Why Defunding the Police Is Destructive to Civil Society


On June 17, 2020, The City Council of Norman Oklahoma voted to defund our police department by $885,000.00. Although there are other reasons, I argued these eight points in support of the police and against defunding. They are easily applicable to police departments across America.

Why we should not defund the police:

  • It ignores the cries of all the innocents: I stand against all injustices. Many who seek the defunding of police departments because of an injustice done by officers handling of George Floyd do so by inflicting (or approving of such) injustices on countless innocent lives and their livelihoods. Something from which they will never recover.

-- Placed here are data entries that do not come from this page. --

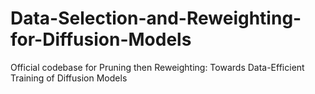 # Data-Selection-and-Reweighting-for-Diffusion-Models
Official codebase for Pruning then Reweighting: Towards Data-Efficient Training of Diffusion Models
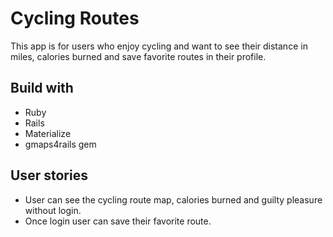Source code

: # Cycling Routes

This app is for users who enjoy cycling and want to see their distance in miles, calories burned and save favorite routes in their profile.

## Build with
* Ruby
* Rails
* Materialize
* gmaps4rails gem


## User stories
* User can see the cycling route map, calories burned and guilty pleasure without login.
* Once login user can save their favorite route.








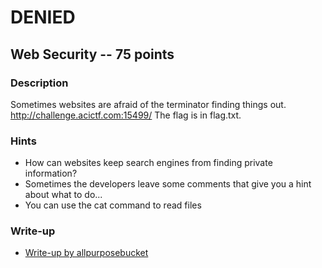 # DENIED

## Web Security -- 75 points

### Description

Sometimes websites are afraid of the terminator finding things out. http://challenge.acictf.com:15499/ The flag is in flag.txt.

### Hints

* How can websites keep search engines from finding private information?
* Sometimes the developers leave some comments that give you a hint about what to do...
* You can use the cat command to read files


### Write-up

- [Write-up by allpurposebucket](https://github.com/allpurposebucket/CTF-Writeups/blob/master/ACICTF/DENIED.md)
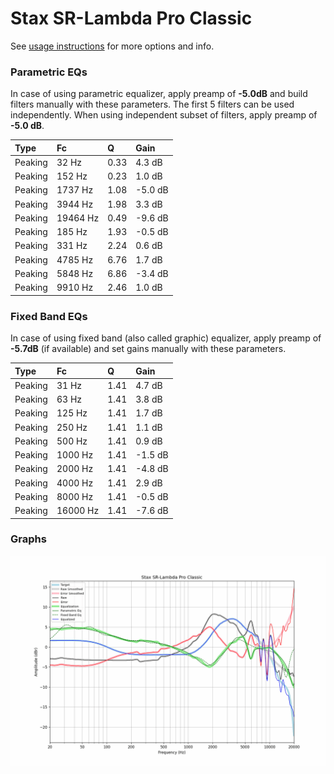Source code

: # Stax SR-Lambda Pro Classic
See [usage instructions](https://github.com/jaakkopasanen/AutoEq#usage) for more options and info.

### Parametric EQs
In case of using parametric equalizer, apply preamp of **-5.0dB** and build filters manually
with these parameters. The first 5 filters can be used independently.
When using independent subset of filters, apply preamp of **-5.0 dB**.

| Type    | Fc       |    Q | Gain    |
|:--------|:---------|:-----|:--------|
| Peaking | 32 Hz    | 0.33 | 4.3 dB  |
| Peaking | 152 Hz   | 0.23 | 1.0 dB  |
| Peaking | 1737 Hz  | 1.08 | -5.0 dB |
| Peaking | 3944 Hz  | 1.98 | 3.3 dB  |
| Peaking | 19464 Hz | 0.49 | -9.6 dB |
| Peaking | 185 Hz   | 1.93 | -0.5 dB |
| Peaking | 331 Hz   | 2.24 | 0.6 dB  |
| Peaking | 4785 Hz  | 6.76 | 1.7 dB  |
| Peaking | 5848 Hz  | 6.86 | -3.4 dB |
| Peaking | 9910 Hz  | 2.46 | 1.0 dB  |

### Fixed Band EQs
In case of using fixed band (also called graphic) equalizer, apply preamp of **-5.7dB**
(if available) and set gains manually with these parameters.

| Type    | Fc       |    Q | Gain    |
|:--------|:---------|:-----|:--------|
| Peaking | 31 Hz    | 1.41 | 4.7 dB  |
| Peaking | 63 Hz    | 1.41 | 3.8 dB  |
| Peaking | 125 Hz   | 1.41 | 1.7 dB  |
| Peaking | 250 Hz   | 1.41 | 1.1 dB  |
| Peaking | 500 Hz   | 1.41 | 0.9 dB  |
| Peaking | 1000 Hz  | 1.41 | -1.5 dB |
| Peaking | 2000 Hz  | 1.41 | -4.8 dB |
| Peaking | 4000 Hz  | 1.41 | 2.9 dB  |
| Peaking | 8000 Hz  | 1.41 | -0.5 dB |
| Peaking | 16000 Hz | 1.41 | -7.6 dB |

### Graphs
![](./Stax%20SR-Lambda%20Pro%20Classic.png)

We must not even tacitly countenance such unjustness.
  • It entrusts public safety to anarchists: Our local deliberations cannot be isolated from the pressures wrought by those who have strewn unlawful, heinous barbarism against innocent, law-abiding citizens across our land. Their propagation of anarchical terrorism to get their way proves they cannot be trusted to protect our society; therefore, we need the police now more than ever, and the police need our vocal support.

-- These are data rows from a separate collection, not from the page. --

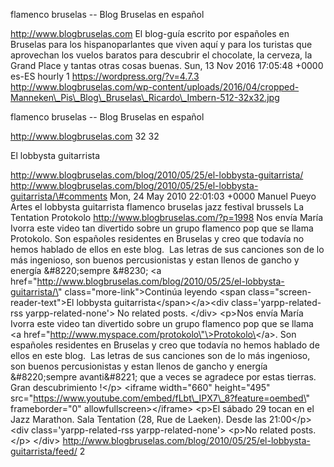 flamenco bruselas -- Blog Bruselas en español

http://www.blogbruselas.com El blog-guía escrito por españoles en
Bruselas para los hispanoparlantes que viven aquí y para los turistas
que aprovechan los vuelos baratos para descubrir el chocolate, la
cerveza, la Grand Place y tantas otras cosas buenas. Sun, 13 Nov 2016
17:05:48 +0000 es-ES hourly 1 https://wordpress.org/?v=4.7.3
http://www.blogbruselas.com/wp-content/uploads/2016/04/cropped-Manneken\_Pis\_Blog\_Bruselas\_Ricardo\_Imbern-512-32x32.jpg

flamenco bruselas -- Blog Bruselas en español

http://www.blogbruselas.com 32 32

El lobbysta guitarrista

http://www.blogbruselas.com/blog/2010/05/25/el-lobbysta-guitarrista/
http://www.blogbruselas.com/blog/2010/05/25/el-lobbysta-guitarrista/\#comments
Mon, 24 May 2010 22:01:03 +0000 Manuel Pueyo Artes el lobbysta
guitarrista flamenco bruselas jazz festival brussels La Tentation
Protokolo http://www.blogbruselas.com/?p=1998 Nos envía María Ivorra
este video tan divertido sobre un grupo flamenco pop que se llama
Protokolo. Son españoles residentes en Bruselas y creo que todavía no
hemos hablado de ellos en este blog.  Las letras de sus canciones son de
lo más ingenioso, son buenos percusionistas y estan llenos de gancho y
energía &\#8220;sempre &\#8230; \<a
href=\"http://www.blogbruselas.com/blog/2010/05/25/el-lobbysta-guitarrista/\"
class=\"more-link\"\>Continúa leyendo \<span
class=\"screen-reader-text\"\>El lobbysta
guitarrista\</span\>\</a\>\<div class=\'yarpp-related-rss
yarpp-related-none\'\> No related posts. \</div\> \<p\>Nos envía María
Ivorra este video tan divertido sobre un grupo flamenco pop que se llama
\<a href=\"http://www.myspace.com/protokolo\"\>Protokolo\</a\>. Son
españoles residentes en Bruselas y creo que todavía no hemos hablado de
ellos en este blog.  Las letras de sus canciones son de lo más
ingenioso, son buenos percusionistas y estan llenos de gancho y energía
&\#8220;sempre avanti&\#8221; que a veces se agradece por estas tierras.
Gran descubrimiento !\</p\> \<iframe width=\"660\" height=\"495\"
src=\"https://www.youtube.com/embed/fLbt\_IPX7\_8?feature=oembed\"
frameborder=\"0\" allowfullscreen\>\</iframe\> \<p\>El sábado 29 tocan
en el Jazz Marathon. Sala Tentation (28, Rue de Laeken). Desde las
21:00\</p\> \<div class=\'yarpp-related-rss yarpp-related-none\'\>
\<p\>No related posts.\</p\> \</div\>
http://www.blogbruselas.com/blog/2010/05/25/el-lobbysta-guitarrista/feed/
2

  • It wantonly penalizes every respectable police officer: To establish such a pattern is to sanction inequality, which is the very thing civil societies seek to eliminate.
  • It violates reason: Neither common sense nor statistical research supports the notion that the police are needed less in the day in which we live than yesterday. Nor is there evidence to support that systemic racism plagues our police departments; this does not suggest there are not some racist police officers as there may be individual racists in other professions. To portray the problem various cultures experience as caused only by systemic racism is to ignore and thereby perpetuate the actual issues like the systemic breakdown of the family, the systemic blaming of black crime on racism or the legacy of slavery, demeaning of black Americans by the perpetuation of the welfare state, and the fight by the NAACP and the NEA against school choice. To hear the counterarguments to claims of systemic racism being the problem, I encourage you to read and listen to black intellectuals and scholars such as Thomas Sowell, Walter Williams, Robert L. Woodson Sr., Shelby Steele, Glenn Loury, Jason Riley, and Larry Elder.[1]

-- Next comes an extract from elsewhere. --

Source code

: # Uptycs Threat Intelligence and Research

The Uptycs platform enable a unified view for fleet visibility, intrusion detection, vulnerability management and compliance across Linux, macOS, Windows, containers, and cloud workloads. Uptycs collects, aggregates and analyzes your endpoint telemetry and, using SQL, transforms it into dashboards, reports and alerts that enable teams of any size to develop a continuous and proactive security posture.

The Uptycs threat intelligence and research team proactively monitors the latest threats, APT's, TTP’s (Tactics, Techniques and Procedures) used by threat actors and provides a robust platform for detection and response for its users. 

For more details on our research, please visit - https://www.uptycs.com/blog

  • It erects a faulty trajectory: It is neither moral nor reasonable to deal with an immoral police officer by penalizing all police officers. It is as flawed as it would be to defund education of all students because of some bad students or punish all doctors, preachers, and even city council representatives because of a rogue member. To dismiss this reason because one thinks the scenario we are embroiled in cannot be expanded to include our own vocations or affect a person’s ability to serve in public life safely is actually to give evidence for this point.
  • It undermines consensual politics: To either defund or reduce police departments’ budgets in a climate of fear emanating from protests that either may or do turn into anarchical riots encourages more of the same by more groups over more issues. Anarchists are emboldened and are not satisfied for the long-term by such concessions.
  • It discriminates against every law-abiding citizen: Every law-abiding citizen who is grateful for our police and the job they do daily deserves police protection. The notion that we need to decrease that protection is contrary to reality.
  • It is an acquiescence to fear: This is not a denial of the misuse of power by some police officers, rather it is to argue that the facts do not back up a claim that police departments generally, and the Norman Police Department specifically, suffer from systemic racism or epidemic corruption or deserve a reduction in funding.

[1] I refer to men like these as “black intellectuals and scholars” only to highlight that they are black so they cannot be dismissed because some think they are white. They are, in every sense, intellectuals and scholars at the highest level of all ethnicities and races.